**Entries supplied**:

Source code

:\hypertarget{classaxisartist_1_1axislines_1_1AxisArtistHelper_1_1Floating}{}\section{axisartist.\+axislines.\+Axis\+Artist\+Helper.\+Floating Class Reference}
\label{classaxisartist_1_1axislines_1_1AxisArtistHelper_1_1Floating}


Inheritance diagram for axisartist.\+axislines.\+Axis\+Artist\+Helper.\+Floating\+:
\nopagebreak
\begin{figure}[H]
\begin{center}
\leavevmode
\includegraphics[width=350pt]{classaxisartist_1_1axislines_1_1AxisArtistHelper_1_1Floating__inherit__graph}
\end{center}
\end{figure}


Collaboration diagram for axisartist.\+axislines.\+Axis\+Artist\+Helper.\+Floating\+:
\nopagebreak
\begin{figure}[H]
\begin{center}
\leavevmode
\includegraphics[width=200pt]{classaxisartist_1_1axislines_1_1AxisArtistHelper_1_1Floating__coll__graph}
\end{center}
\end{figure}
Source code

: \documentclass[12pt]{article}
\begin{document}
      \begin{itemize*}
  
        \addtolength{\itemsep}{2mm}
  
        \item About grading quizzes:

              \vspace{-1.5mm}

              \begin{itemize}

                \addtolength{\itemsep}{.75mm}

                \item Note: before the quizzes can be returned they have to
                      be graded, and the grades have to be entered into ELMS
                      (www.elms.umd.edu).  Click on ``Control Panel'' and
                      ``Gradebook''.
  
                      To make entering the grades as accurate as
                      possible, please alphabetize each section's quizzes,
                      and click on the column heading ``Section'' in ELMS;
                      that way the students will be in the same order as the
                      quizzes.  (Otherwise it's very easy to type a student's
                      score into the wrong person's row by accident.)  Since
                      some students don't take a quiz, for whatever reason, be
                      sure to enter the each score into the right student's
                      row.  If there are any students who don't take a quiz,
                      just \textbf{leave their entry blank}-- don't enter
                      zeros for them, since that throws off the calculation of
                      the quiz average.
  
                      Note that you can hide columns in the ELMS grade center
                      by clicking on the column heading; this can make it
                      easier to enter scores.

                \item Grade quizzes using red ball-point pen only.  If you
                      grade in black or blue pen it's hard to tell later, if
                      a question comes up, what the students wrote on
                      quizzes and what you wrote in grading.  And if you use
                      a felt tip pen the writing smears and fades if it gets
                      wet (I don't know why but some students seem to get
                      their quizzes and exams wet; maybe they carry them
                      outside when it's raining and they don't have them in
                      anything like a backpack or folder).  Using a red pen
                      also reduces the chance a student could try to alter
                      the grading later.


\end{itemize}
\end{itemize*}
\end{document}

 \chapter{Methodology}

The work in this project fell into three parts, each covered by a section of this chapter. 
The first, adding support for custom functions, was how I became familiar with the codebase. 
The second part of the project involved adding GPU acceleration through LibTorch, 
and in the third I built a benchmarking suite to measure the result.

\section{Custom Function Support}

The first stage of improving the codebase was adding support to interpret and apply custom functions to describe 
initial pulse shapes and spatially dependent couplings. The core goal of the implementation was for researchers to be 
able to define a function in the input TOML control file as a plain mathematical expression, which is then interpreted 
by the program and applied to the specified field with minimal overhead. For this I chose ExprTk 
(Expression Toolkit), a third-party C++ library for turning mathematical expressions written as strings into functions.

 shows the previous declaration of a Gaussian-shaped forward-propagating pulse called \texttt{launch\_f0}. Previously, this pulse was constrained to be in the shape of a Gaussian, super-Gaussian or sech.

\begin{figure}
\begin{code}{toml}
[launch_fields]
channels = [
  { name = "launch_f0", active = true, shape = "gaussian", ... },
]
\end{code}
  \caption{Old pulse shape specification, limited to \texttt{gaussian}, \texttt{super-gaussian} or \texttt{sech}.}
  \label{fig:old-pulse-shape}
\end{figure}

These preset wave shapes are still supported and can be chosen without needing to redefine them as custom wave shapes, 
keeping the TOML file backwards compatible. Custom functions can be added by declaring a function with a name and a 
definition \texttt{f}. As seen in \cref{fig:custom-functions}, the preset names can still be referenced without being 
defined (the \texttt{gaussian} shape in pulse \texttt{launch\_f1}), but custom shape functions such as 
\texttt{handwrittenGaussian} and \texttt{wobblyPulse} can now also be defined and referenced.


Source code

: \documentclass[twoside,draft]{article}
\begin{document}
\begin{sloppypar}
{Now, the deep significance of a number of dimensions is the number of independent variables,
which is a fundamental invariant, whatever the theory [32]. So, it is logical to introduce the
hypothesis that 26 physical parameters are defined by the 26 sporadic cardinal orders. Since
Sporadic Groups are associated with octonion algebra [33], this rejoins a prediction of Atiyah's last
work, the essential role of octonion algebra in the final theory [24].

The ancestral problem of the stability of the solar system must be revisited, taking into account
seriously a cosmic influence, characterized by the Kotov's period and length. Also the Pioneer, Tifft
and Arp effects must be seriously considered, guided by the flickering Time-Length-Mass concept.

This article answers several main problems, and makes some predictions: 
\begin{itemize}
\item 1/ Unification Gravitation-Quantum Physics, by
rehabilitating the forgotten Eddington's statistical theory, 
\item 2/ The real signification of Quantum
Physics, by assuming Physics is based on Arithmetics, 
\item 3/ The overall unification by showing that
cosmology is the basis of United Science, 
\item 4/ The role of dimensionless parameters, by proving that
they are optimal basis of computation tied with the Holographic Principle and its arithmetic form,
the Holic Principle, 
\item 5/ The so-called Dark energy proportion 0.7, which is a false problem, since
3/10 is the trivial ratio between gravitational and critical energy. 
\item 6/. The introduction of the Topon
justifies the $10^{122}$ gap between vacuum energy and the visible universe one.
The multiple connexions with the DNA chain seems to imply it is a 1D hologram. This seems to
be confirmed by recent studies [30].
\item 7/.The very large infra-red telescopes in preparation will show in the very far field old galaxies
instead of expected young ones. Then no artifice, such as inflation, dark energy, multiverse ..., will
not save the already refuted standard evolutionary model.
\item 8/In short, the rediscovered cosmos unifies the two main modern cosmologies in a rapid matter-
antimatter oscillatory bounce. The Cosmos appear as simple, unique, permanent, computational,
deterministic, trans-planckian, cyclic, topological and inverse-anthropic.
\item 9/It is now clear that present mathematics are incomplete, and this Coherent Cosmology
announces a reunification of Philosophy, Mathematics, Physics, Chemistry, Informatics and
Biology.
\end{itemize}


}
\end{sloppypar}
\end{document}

**Work instructions**: Produce a verbatim copy of each record above.

**Exercise response**:
Source code

:\hypertarget{classaxisartist_1_1axislines_1_1AxisArtistHelper_1_1Floating}{}\section{axisartist.\+axislines.\+Axis\+Artist\+Helper.\+Floating Class Reference}
\label{classaxisartist_1_1axislines_1_1AxisArtistHelper_1_1Floating}


Inheritance diagram for axisartist.\+axislines.\+Axis\+Artist\+Helper.\+Floating\+:
\nopagebreak
\begin{figure}[H]
\begin{center}
\leavevmode
\includegraphics[width=350pt]{classaxisartist_1_1axislines_1_1AxisArtistHelper_1_1Floating__inherit__graph}
\end{center}
\end{figure}


Collaboration diagram for axisartist.\+axislines.\+Axis\+Artist\+Helper.\+Floating\+:
\nopagebreak
\begin{figure}[H]
\begin{center}
\leavevmode
\includegraphics[width=200pt]{classaxisartist_1_1axislines_1_1AxisArtistHelper_1_1Floating__coll__graph}
\end{center}
\end{figure}
Source code

: \documentclass[12pt]{article}
\begin{document}
      \begin{itemize*}
  
        \addtolength{\itemsep}{2mm}
  
        \item About grading quizzes:

              \vspace{-1.5mm}

              \begin{itemize}

                \addtolength{\itemsep}{.75mm}

                \item Note: before the quizzes can be returned they have to
                      be graded, and the grades have to be entered into ELMS
                      (www.elms.umd.edu).  Click on ``Control Panel'' and
                      ``Gradebook''.
  
                      To make entering the grades as accurate as
                      possible, please alphabetize each section's quizzes,
                      and click on the column heading ``Section'' in ELMS;
                      that way the students will be in the same order as the
                      quizzes.  (Otherwise it's very easy to type a student's
                      score into the wrong person's row by accident.)  Since
                      some students don't take a quiz, for whatever reason, be
                      sure to enter the each score into the right student's
                      row.  If there are any students who don't take a quiz,
                      just \textbf{leave their entry blank}-- don't enter
                      zeros for them, since that throws off the calculation of
                      the quiz average.
  
                      Note that you can hide columns in the ELMS grade center
                      by clicking on the column heading; this can make it
                      easier to enter scores.

                \item Grade quizzes using red ball-point pen only.  If you
                      grade in black or blue pen it's hard to tell later, if
                      a question comes up, what the students wrote on
                      quizzes and what you wrote in grading.  And if you use
                      a felt tip pen the writing smears and fades if it gets
                      wet (I don't know why but some students seem to get
                      their quizzes and exams wet; maybe they carry them
                      outside when it's raining and they don't have them in
                      anything like a backpack or folder).  Using a red pen
                      also reduces the chance a student could try to alter
                      the grading later.


\end{itemize}
\end{itemize*}
\end{document}

 \chapter{Methodology}

The work in this project fell into three parts, each covered by a section of this chapter. 
The first, adding support for custom functions, was how I became familiar with the codebase. 
The second part of the project involved adding GPU acceleration through LibTorch, 
and in the third I built a benchmarking suite to measure the result.

\section{Custom Function Support}

The first stage of improving the codebase was adding support to interpret and apply custom functions to describe 
initial pulse shapes and spatially dependent couplings. The core goal of the implementation was for researchers to be 
able to define a function in the input TOML control file as a plain mathematical expression, which is then interpreted 
by the program and applied to the specified field with minimal overhead. For this I chose ExprTk 
(Expression Toolkit), a third-party C++ library for turning mathematical expressions written as strings into functions.

 shows the previous declaration of a Gaussian-shaped forward-propagating pulse called \texttt{launch\_f0}. Previously, this pulse was constrained to be in the shape of a Gaussian, super-Gaussian or sech.

\begin{figure}
\begin{code}{toml}
[launch_fields]
channels = [
  { name = "launch_f0", active = true, shape = "gaussian", ... },
]
\end{code}
  \caption{Old pulse shape specification, limited to \texttt{gaussian}, \texttt{super-gaussian} or \texttt{sech}.}
  \label{fig:old-pulse-shape}
\end{figure}

These preset wave shapes are still supported and can be chosen without needing to redefine them as custom wave shapes, 
keeping the TOML file backwards compatible. Custom functions can be added by declaring a function with a name and a 
definition \texttt{f}. As seen in \cref{fig:custom-functions}, the preset names can still be referenced without being 
defined (the \texttt{gaussian} shape in pulse \texttt{launch\_f1}), but custom shape functions such as 
\texttt{handwrittenGaussian} and \texttt{wobblyPulse} can now also be defined and referenced.


Source code

: \documentclass[twoside,draft]{article}
\begin{document}
\begin{sloppypar}
{Now, the deep significance of a number of dimensions is the number of independent variables,
which is a fundamental invariant, whatever the theory [32]. So, it is logical to introduce the
hypothesis that 26 physical parameters are defined by the 26 sporadic cardinal orders. Since
Sporadic Groups are associated with octonion algebra [33], this rejoins a prediction of Atiyah's last
work, the essential role of octonion algebra in the final theory [24].

The ancestral problem of the stability of the solar system must be revisited, taking into account
seriously a cosmic influence, characterized by the Kotov's period and length. Also the Pioneer, Tifft
and Arp effects must be seriously considered, guided by the flickering Time-Length-Mass concept.

This article answers several main problems, and makes some predictions: 
\begin{itemize}
\item 1/ Unification Gravitation-Quantum Physics, by
rehabilitating the forgotten Eddington's statistical theory, 
\item 2/ The real signification of Quantum
Physics, by assuming Physics is based on Arithmetics, 
\item 3/ The overall unification by showing that
cosmology is the basis of United Science, 
\item 4/ The role of dimensionless parameters, by proving that
they are optimal basis of computation tied with the Holographic Principle and its arithmetic form,
the Holic Principle, 
\item 5/ The so-called Dark energy proportion 0.7, which is a false problem, since
3/10 is the trivial ratio between gravitational and critical energy. 
\item 6/. The introduction of the Topon
justifies the $10^{122}$ gap between vacuum energy and the visible universe one.
The multiple connexions with the DNA chain seems to imply it is a 1D hologram. This seems to
be confirmed by recent studies [30].
\item 7/.The very large infra-red telescopes in preparation will show in the very far field old galaxies
instead of expected young ones. Then no artifice, such as inflation, dark energy, multiverse ..., will
not save the already refuted standard evolutionary model.
\item 8/In short, the rediscovered cosmos unifies the two main modern cosmologies in a rapid matter-
antimatter oscillatory bounce. The Cosmos appear as simple, unique, permanent, computational,
deterministic, trans-planckian, cyclic, topological and inverse-anthropic.
\item 9/It is now clear that present mathematics are incomplete, and this Coherent Cosmology
announces a reunification of Philosophy, Mathematics, Physics, Chemistry, Informatics and
Biology.
\end{itemize}


}
\end{sloppypar}
\end{document}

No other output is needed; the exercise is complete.